From 13fc85f6ffa79b2bffad7aba0fe6b7439174b3e8 Mon Sep 17 00:00:00 2001
From: Raelon Masters <admin@mylt.dev>
Date: Sat, 20 Jun 2020 23:28:20 -0400
Subject: [PATCH] Added sanitization to book title collection. Stripping
 patterns mathching Book 0-9*+ -

---
 src/backend/lib/library.py | 9 +++++++++
 1 file changed, 9 insertions(+)

diff --git a/src/backend/lib/library.py b/src/backend/lib/library.py
index 2013e1b..737d09e 100755
--- a/src/backend/lib/library.py
+++ b/src/backend/lib/library.py
@@ -26,6 +26,8 @@ class Catalogue:
         self.opf_regx = re.compile(r"\.opf")
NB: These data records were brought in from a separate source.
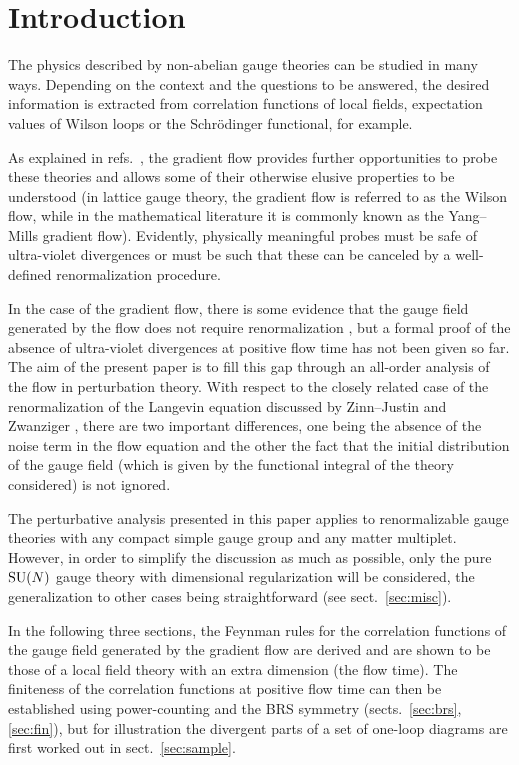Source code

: \section{Introduction}\label{sec:intro}

The physics described by non-abelian gauge theories
can be studied in many ways. Depending on the
context and the questions to be answered,
the desired information is extracted from
correlation functions of local fields,
expectation values of Wilson loops or the Schr\"odinger
functional, for example.

As explained in refs.~\cite{WilsonFlow,Villasimius},
the gradient flow provides further opportunities
to probe these theories
and allows some of their otherwise elusive properties
to be understood
(in lattice gauge theory, the gradient flow is referred to
as the Wilson flow,
while in the mathematical literature it
is commonly known as the Yang--Mills gradient flow).
Evidently, physically meaningful probes must be safe of ultra-violet
divergences or must be such that these can be canceled by
a well-defined renormalization procedure.

In the case of the gradient flow,
there is some evidence that the gauge field generated by the
flow does not require renormalization \cite{WilsonFlow,Villasimius},
but a formal proof of the absence of ultra-violet divergences at
positive flow time has not been given so far.
The aim of the present paper is to fill this gap
through an all-order analysis of the flow in perturbation theory.
With respect to the closely related case of the renormalization of
the Langevin equation discussed by
Zinn--Justin and Zwanziger \cite{Zinn,ZinnZwanziger},
there are two important differences, one being the absence of
the noise term in the flow equation and the other the fact that
the initial distribution of the gauge field
(which is given by the functional integral of the theory considered)
is not ignored.

The perturbative analysis presented in this paper applies to
renormalizable gauge theories with any compact simple gauge group
and any matter multiplet.
However, in order to simplify the discussion as much as
possible, only the pure $\SUn$ gauge theory with dimensional
regularization will be considered, the generalization
to other cases being straightforward (see sect.~\ref{sec:misc}).

In the following three sections, the Feynman rules for the correlation
functions of the gauge
field generated by the gradient flow are derived and are
shown to be those of a local field theory with an extra dimension
(the flow time).
The finiteness of the correlation functions
at positive flow time can then be established
using power-counting and the BRS symmetry (sects.~\ref{sec:brs},\ref{sec:fin}),
but for illustration the divergent parts of a set of
one-loop diagrams are first worked out
in sect.~\ref{sec:sample}.

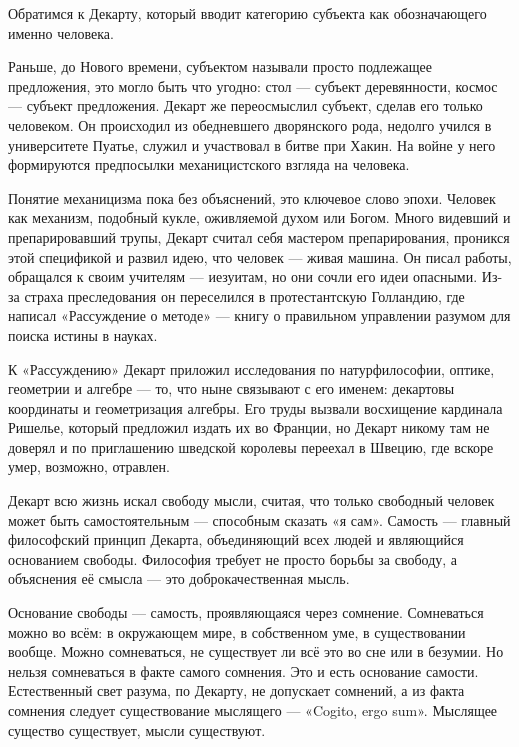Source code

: 
Обратимся к Декарту, который вводит категорию субъекта как обозначающего именно человека.

Раньше, до Нового времени, субъектом называли просто подлежащее предложения, это могло быть что угодно: стол --- субъект деревянности, космос --- субъект предложения. Декарт же переосмыслил субъект, сделав его только человеком. Он происходил из обедневшего дворянского рода, недолго учился в университете Пуатье, служил и участвовал в битве при Хакин. На войне у него формируются предпосылки механицистского взгляда на человека.

Понятие механицизма пока без объяснений, это ключевое слово эпохи. Человек как механизм, подобный кукле, оживляемой духом или Богом. Много видевший и препарировавший трупы, Декарт считал себя мастером препарирования, проникся этой спецификой и развил идею, что человек --- живая машина. Он писал работы, обращался к своим учителям --- иезуитам, но они сочли его идеи опасными. Из-за страха преследования он переселился в протестантскую Голландию, где написал «Рассуждение о методе» --- книгу о правильном управлении разумом для поиска истины в науках.

К «Рассуждению» Декарт приложил исследования по натурфилософии, оптике, геометрии и алгебре --- то, что ныне связывают с его именем: декартовы координаты и геометризация алгебры. Его труды вызвали восхищение кардинала Ришелье, который предложил издать их во Франции, но Декарт никому там не доверял и по приглашению шведской королевы переехал в Швецию, где вскоре умер, возможно, отравлен.

Декарт всю жизнь искал свободу мысли, считая, что только свободный человек может быть самостоятельным --- способным сказать «я сам». Самость --- главный философский принцип Декарта, объединяющий всех людей и являющийся основанием свободы. Философия требует не просто борьбы за свободу, а объяснения её смысла --- это доброкачественная мысль.

Основание свободы --- самость, проявляющаяся через сомнение. Сомневаться можно во всём: в окружающем мире, в собственном уме, в существовании вообще. Можно сомневаться, не существует ли всё это во сне или в безумии. Но нельзя сомневаться в факте самого сомнения. Это и есть основание самости. Естественный свет разума, по Декарту, не допускает сомнений, а из факта сомнения следует существование мыслящего --- «Cogito, ergo sum». Мыслящее существо существует, мысли существуют.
         self.cover_regx = re.compile(r"\.jpg|\.jpeg|\.png|\.bmp|\.gif")
         self.html_regx = re.compile(r"\.html")
+        self.title_sanitization_regx = re.compile(r"^(Book )+[0-9]*")
+        self.title_sanitization_lvl2_regx = re.compile(r"^(Book )+[0-9]*\W+(-)")
         self.root_dir = config.root
         self.book_folder = config.book_path
         self.books = None
@@ -69,6 +71,7 @@ class Catalogue:
         """
 
     def process_by_filetype(self, book):
+        print(str(book), end='\r', flush=True)
         if book.endswith(".epub"):
             epub = self.process_epub(book)
             return self.extract_metadata_epub(epub)
@@ -107,6 +110,12 @@ class Catalogue:
                 title = book["path"].split("/")[-1].rsplit(".", 1)[0]
             else:
                 title = title.contents[0]
+            if re.match(self.title_sanitization_regx, title):
+                breakpoint()
+                if re.match(self.title_sanitization_lvl2_regx, title):
+                    title = re.split(r"-+\W", title)[1]
+                else: title = re.split(self.title_sanitization_regx, title)[2]
+
             author = soup.find("dc:creator")
             if author is not None:
                 author = author.contents[0]